The company keeps data on the effectiveness of advertising. There is one key set of data in the company's files that you should use. It is a graph showing the expected return on advertising spend. It shows the amount spent per person (for the total capacity of the venue) against the percentage of ticket sales expected. You will notice that the more you spend, the higher the percentage of sales. Notice the curve of the graph shoes that even with no advertising you will sell some tickets and as you get close to the highest figure of £2 per person, there is very little improvement for spending more.
As an example, I'm going to do some calculations for the Civic Hall venue. Advertising Spend The Civic Hall holds 482 people. I'm going to allow for an advertising spend of 70p per person. So, I will spend a total of 482 × 0.70 = £337.40
Ticket Sales Reading from the graph, at an advertising spend of 0.7, you would expect to sell (roughly) 74% of the tickets.

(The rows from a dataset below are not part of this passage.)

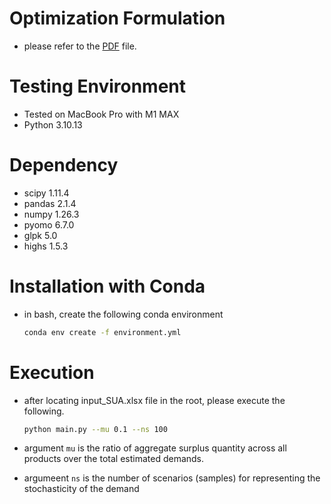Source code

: # Optimization Formulation
- please refer to the [PDF](./doc/formulation.pdf) file.

# Testing Environment
- Tested on MacBook Pro with M1 MAX
- Python 3.10.13

# Dependency
- scipy 1.11.4
- pandas 2.1.4
- numpy 1.26.3
- pyomo 6.7.0
- glpk 5.0
- highs 1.5.3

# Installation with Conda
- in bash, create the following conda environment
    ```bash
    conda env create -f environment.yml
    ```

# Execution
- after locating input_SUA.xlsx file in the root, please execute the following.
    ```bash
    python main.py --mu 0.1 --ns 100
    ```
    
- argument `mu` is the ratio of aggregate surplus quantity across all products over the total estimated demands.
- argumeent `ns` is the number of scenarios (samples) for representing the stochasticity of the demand
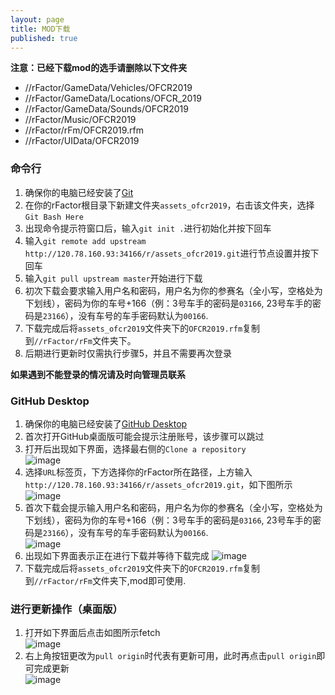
 ```yaml
---
layout: page
title: MOD下载
published: true
---
```

**注意：已经下载mod的选手请删除以下文件夹**  
* //rFactor/GameData/Vehicles/OFCR2019  
* //rFactor/GameData/Locations/OFCR_2019
* //rFactor/GameData/Sounds/OFCR2019  
* //rFactor/Music/OFCR2019  
* //rFactor/rFm/OFCR2019.rfm  
* //rFactor/UIData/OFCR2019  
  
### 命令行  
1. 确保你的电脑已经安装了[Git](https://git-scm.com/downloads)  
2. 在你的rFactor根目录下新建文件夹`assets_ofcr2019`，右击该文件夹，选择`Git Bash Here`  
3. 出现命令提示符窗口后，输入`git init .`进行初始化并按下回车  
4. 输入`git remote add upstream http://120.78.160.93:34166/r/assets_ofcr2019.git`进行节点设置并按下回车  
5. 输入`git pull upstream master`开始进行下载
6. 初次下载会要求输入用户名和密码，用户名为你的参赛名（全小写，空格处为下划线），密码为你的车号+166（例：3号车手的密码是`03166`, 23号车手的密码是`23166`），没有车号的车手密码默认为`00166`.  
7. 下载完成后将`assets_ofcr2019`文件夹下的`OFCR2019.rfm`复制到`//rFactor/rFm`文件夹下。
8. 后期进行更新时仅需执行步骤5，并且不需要再次登录  

**如果遇到不能登录的情况请及时向管理员联系**  

### GitHub Desktop  
1. 确保你的电脑已经安装了[GitHub Desktop](https://desktop.github.com/)  
2. 首次打开GitHub桌面版可能会提示注册账号，该步骤可以跳过  
3. 打开后出现如下界面，选择最右侧的`Clone a repository`  
![image](https://i.ibb.co/z4vgckn/TIM-20190107235732.png) 
4. 选择`URL`标签页，下方选择你的rFactor所在路径，上方输入`http://120.78.160.93:34166/r/assets_ofcr2019.git`，如下图所示  
![image](https://i.ibb.co/ypRzR9d/TIM-20190110234844.png)  
5. 首次下载会提示输入用户名和密码，用户名为你的参赛名（全小写，空格处为下划线），密码为你的车号+166（例：3号车手的密码是`03166`, 23号车手的密码是`23166`），没有车号的车手密码默认为`00166`.  
![image](https://i.ibb.co/LtBr0Zk/TIM-20190110235108.png)
6. 出现如下界面表示正在进行下载并等待下载完成
![image](https://i.ibb.co/jk78sX3/TIM-20190108000121.png) 
7. 下载完成后将`assets_ofcr2019`文件夹下的`OFCR2019.rfm`复制到`//rFactor/rFm`文件夹下,mod即可使用.  

### 进行更新操作（桌面版）  
1. 打开如下界面后点击如图所示fetch  
![image](https://i.ibb.co/GHBQnJb/TIM-20190108000314.png)  
2. 右上角按钮更改为`pull origin`时代表有更新可用，此时再点击`pull origin`即可完成更新  
![image](https://i.ibb.co/cvwgF8t/TIM-20190108000432.png)  
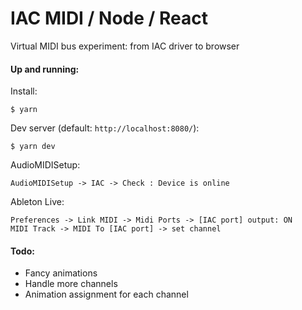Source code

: # IAC MIDI / Node / React

Virtual MIDI bus experiment: from IAC driver to browser 


#### Up and running:
Install:
```
$ yarn
```

Dev server (default: `http://localhost:8080/`):
```
$ yarn dev
```
 
AudioMIDISetup: 
```
AudioMIDISetup -> IAC -> Check : Device is online
```
Ableton Live:
```
Preferences -> Link MIDI -> Midi Ports -> [IAC port] output: ON
MIDI Track -> MIDI To [IAC port] -> set channel
```


#### Todo:

* Fancy animations 
* Handle more channels
* Animation assignment for each channel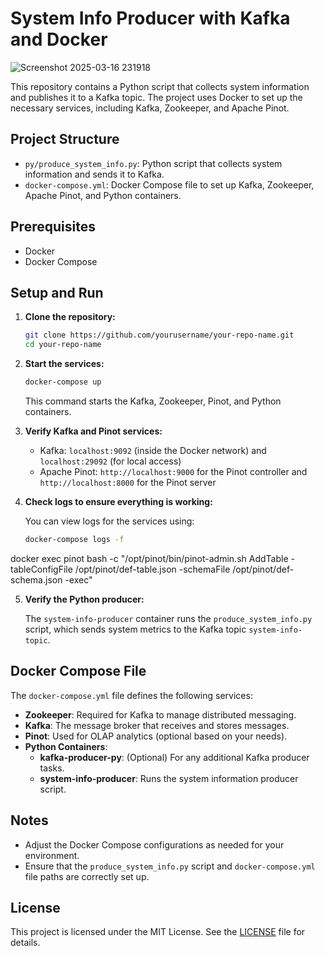 
# System Info Producer with Kafka and Docker

![Screenshot 2025-03-16 231918](https://github.com/user-attachments/assets/64b78af5-66d1-446e-9da0-cbfcd1baa569)


This repository contains a Python script that collects system information and publishes it to a Kafka topic. The project uses Docker to set up the necessary services, including Kafka, Zookeeper, and Apache Pinot.

## Project Structure

- `py/produce_system_info.py`: Python script that collects system information and sends it to Kafka.
- `docker-compose.yml`: Docker Compose file to set up Kafka, Zookeeper, Apache Pinot, and Python containers.

## Prerequisites

- Docker
- Docker Compose

## Setup and Run

1. **Clone the repository:**

   ```bash
   git clone https://github.com/yourusername/your-repo-name.git
   cd your-repo-name
   ```

2. **Start the services:**

   ```bash
   docker-compose up
   ```

   This command starts the Kafka, Zookeeper, Pinot, and Python containers.

3. **Verify Kafka and Pinot services:**

   - Kafka: `localhost:9092` (inside the Docker network) and `localhost:29092` (for local access)
   - Apache Pinot: `http://localhost:9000` for the Pinot controller and `http://localhost:8000` for the Pinot server

4. **Check logs to ensure everything is working:**

   You can view logs for the services using:

   ```bash
   docker-compose logs -f
   ```

 docker exec pinot bash -c "/opt/pinot/bin/pinot-admin.sh AddTable -tableConfigFile /opt/pinot/def-table.json -schemaFile /opt/pinot/def-schema.json -exec"

5. **Verify the Python producer:**

   The `system-info-producer` container runs the `produce_system_info.py` script, which sends system metrics to the Kafka topic `system-info-topic`.

## Docker Compose File

The `docker-compose.yml` file defines the following services:

- **Zookeeper**: Required for Kafka to manage distributed messaging.
- **Kafka**: The message broker that receives and stores messages.
- **Pinot**: Used for OLAP analytics (optional based on your needs).
- **Python Containers**:
  - **kafka-producer-py**: (Optional) For any additional Kafka producer tasks.
  - **system-info-producer**: Runs the system information producer script.

## Notes

- Adjust the Docker Compose configurations as needed for your environment.
- Ensure that the `produce_system_info.py` script and `docker-compose.yml` file paths are correctly set up.

## License

This project is licensed under the MIT License. See the [LICENSE](LICENSE) file for details.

That's 0.74 × 482 = 356.68. Rounded up to the next whole figure, that's 357.
This means that ... I would expect to sell 357 tickets in the Civic Hall, if I spend £337.40 on advertising. Now, you should work out the total advertising spend and the corresponding expected total ticket sales at the Assembly Rooms if you spend exactly 50p per person. Remember that, in the previous exercise, we established that the Assembly Rooms will take 710 people.